On my free time, I enjoy spending hours conducting research, listening to podcasts, and watching videos that make me more knowledgeable in the strength and conditioning realm. One thing that I have learned from following amazing coaches like Zack Evan-Esh, is that the difference in performance from your young athlete comes from what happens after the game, and after those long practices.

In one of my previous posts, I mentioned that after each training session, my oldest son and I would discuss everything that happened on the mat. We would talk about what he did well, what he could have done better, and how his actions contributed to achieving his goals.

This was EXTREMELY helpful in developing my sons mental toughness, and made him more productive during his sparring sessions.

However, with both of my boys, there are two aspects that they are still lacking in their athletic ability – ferocity, and strength. Now, don’t get me wrong, this is absolutely normal, I mean…they’re kids, right? Maybe for normal kids, but not so much for mine.

Now that my boys are getting older, I am beginning to expose them to some of the harsh realities of life. One of those realities is that there are people in this world who will want to harm you, or the ones you love. Some will have material motives, some will be more complex; however, whatever the case may be, you should always be ready to take a stand, and protect what is yours. I owe them that type of honesty, they deserve it. It’s hard to explain to a kid why daddy got sent to war those three years, but if I can make them understand this, maybe they won’t hold it against me in the future.

 

I owe them that type of honesty, they deserve it

 

Our Sunday Fun-day

 

One of the reasons that I began following Strength and Conditioning Coach Zack Evan-Esh, is because he bases his training around a strong set of values – The Code. His belief is that in order to succeed, you have to work you a** off, and I completely agree. This past Sunday, my wife and I picked up a free-standing punching bag for our boys to get some additional training on. Now, I’m no Black Belt, but I know how to fight, and I know how to train. So, I decided to have some fun with the boys, test out our…I mean their new toy.
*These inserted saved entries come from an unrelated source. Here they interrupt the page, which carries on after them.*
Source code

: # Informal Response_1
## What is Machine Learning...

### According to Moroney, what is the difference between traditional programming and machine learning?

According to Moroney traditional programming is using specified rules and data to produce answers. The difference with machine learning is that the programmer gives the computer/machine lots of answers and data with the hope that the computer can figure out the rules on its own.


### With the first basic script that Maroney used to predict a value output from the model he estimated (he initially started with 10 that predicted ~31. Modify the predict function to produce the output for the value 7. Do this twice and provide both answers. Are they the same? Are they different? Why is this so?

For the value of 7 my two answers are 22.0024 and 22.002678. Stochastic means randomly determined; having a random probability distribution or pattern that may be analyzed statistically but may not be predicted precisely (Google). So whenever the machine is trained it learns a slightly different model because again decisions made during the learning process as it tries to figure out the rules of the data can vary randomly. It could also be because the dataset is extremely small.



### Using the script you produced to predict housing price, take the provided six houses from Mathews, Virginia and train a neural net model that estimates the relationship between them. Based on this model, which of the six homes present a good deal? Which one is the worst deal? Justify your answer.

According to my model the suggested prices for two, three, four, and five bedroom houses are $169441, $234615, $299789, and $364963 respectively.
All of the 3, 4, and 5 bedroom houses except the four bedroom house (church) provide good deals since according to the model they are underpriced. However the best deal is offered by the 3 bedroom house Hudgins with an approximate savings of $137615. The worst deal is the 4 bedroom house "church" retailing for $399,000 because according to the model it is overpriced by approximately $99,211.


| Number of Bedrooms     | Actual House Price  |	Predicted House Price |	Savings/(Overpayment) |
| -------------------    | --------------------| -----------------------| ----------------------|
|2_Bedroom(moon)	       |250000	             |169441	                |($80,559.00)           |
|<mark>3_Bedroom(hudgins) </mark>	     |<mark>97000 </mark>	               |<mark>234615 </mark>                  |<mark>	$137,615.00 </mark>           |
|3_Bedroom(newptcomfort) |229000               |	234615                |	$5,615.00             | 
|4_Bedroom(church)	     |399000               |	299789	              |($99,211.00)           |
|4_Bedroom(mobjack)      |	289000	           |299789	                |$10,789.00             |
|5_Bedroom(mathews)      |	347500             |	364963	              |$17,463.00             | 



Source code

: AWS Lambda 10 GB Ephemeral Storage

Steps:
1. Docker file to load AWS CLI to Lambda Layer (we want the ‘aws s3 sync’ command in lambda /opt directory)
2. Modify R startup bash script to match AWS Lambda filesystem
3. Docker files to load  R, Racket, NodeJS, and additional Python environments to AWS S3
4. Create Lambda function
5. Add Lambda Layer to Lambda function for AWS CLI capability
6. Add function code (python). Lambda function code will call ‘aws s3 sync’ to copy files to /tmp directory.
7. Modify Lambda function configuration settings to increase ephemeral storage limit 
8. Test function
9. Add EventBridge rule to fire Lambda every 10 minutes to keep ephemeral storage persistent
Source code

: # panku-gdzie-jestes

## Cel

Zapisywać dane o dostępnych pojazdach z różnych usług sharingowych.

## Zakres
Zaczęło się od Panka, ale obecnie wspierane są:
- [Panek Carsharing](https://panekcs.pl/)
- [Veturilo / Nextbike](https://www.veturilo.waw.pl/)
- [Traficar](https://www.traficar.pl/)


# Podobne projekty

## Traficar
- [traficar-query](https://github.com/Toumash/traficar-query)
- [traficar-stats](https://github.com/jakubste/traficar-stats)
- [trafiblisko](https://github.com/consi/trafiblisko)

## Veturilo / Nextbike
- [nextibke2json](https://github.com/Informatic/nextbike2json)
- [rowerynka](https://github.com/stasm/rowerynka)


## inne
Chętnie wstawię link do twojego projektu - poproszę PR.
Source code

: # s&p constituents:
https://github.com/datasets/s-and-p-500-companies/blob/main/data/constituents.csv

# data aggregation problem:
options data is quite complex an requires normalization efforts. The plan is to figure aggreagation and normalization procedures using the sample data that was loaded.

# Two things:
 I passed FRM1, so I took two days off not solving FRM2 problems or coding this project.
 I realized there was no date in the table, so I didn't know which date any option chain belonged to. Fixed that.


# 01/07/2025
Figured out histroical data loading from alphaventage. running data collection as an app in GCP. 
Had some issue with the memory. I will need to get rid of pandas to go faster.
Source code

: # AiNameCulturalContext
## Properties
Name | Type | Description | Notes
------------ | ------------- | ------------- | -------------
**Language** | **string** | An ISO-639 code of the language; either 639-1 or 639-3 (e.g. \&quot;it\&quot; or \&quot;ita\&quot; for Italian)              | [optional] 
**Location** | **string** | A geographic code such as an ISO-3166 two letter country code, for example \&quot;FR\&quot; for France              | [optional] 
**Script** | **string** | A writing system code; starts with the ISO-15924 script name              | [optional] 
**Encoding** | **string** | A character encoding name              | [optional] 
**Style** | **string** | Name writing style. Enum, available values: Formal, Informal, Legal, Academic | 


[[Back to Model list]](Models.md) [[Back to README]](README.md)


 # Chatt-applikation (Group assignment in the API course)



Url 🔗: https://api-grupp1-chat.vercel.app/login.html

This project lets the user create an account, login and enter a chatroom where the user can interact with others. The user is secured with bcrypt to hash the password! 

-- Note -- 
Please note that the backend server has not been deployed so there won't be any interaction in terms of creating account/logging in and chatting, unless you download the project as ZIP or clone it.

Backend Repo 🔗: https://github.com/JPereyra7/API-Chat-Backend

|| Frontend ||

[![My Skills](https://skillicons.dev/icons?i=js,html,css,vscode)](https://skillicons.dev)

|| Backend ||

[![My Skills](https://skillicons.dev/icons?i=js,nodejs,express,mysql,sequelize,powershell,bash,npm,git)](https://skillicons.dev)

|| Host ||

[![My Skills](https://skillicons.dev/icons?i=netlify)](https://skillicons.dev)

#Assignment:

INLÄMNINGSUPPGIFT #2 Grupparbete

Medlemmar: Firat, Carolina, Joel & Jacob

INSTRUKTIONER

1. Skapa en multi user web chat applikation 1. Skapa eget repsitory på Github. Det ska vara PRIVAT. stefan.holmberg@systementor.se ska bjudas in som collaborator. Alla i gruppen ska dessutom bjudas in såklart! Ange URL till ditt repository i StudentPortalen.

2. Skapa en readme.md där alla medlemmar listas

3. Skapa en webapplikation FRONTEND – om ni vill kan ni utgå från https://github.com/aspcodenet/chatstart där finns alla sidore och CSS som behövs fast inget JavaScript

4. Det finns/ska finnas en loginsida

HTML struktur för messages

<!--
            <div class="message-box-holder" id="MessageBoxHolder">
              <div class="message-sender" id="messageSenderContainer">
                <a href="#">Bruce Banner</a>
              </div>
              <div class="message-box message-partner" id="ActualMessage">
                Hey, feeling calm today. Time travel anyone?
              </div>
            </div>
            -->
First and foremost, no shirts allowed…it was that kind of party. We each grabbed our gloves, kettle bells, laced up our shoes, and headed out back. Here’s the workout:

Using a timer app set to beep at every thirty seconds, the three of us would take turns either punching the bag, or conducting an exercise. We would do two complete rotations, adding up to three minutes of work (the typical length of a sparring match). In total, we did four sets, simulating four rounds of sparring, with a 60 second rest between each set. Here’s a breakdown of each round:

  1. Bag: Roundhouse Kick / Switch Kick (practicing both)
    Exercise: Standing Kettle Bell High Pull(10lbs/40lbs)
  2. Bag: Jab/Cross combination, side-step, repeat
    Exercise: Air Squat
  3. Bag: Push Kick (lead/trail leg alternating)
    Exercise: Jumping Jacks
  4. Bag: 2x Rapid Jab/Cross combination (1,2/1,2)
    Exercise: Burpees

When I offered them the opportunity to back down, the littlest one simply asked, “Which one is next, daddy”.

With the excitement of having the new bag, and the intensity from the workout, we all had a blast. Helping the boys push through mentally, and watching them REFUSE to quit made this experience amazing. When I offered them the opportunity to back down, the littlest one simply asked, “Which one is next, daddy”.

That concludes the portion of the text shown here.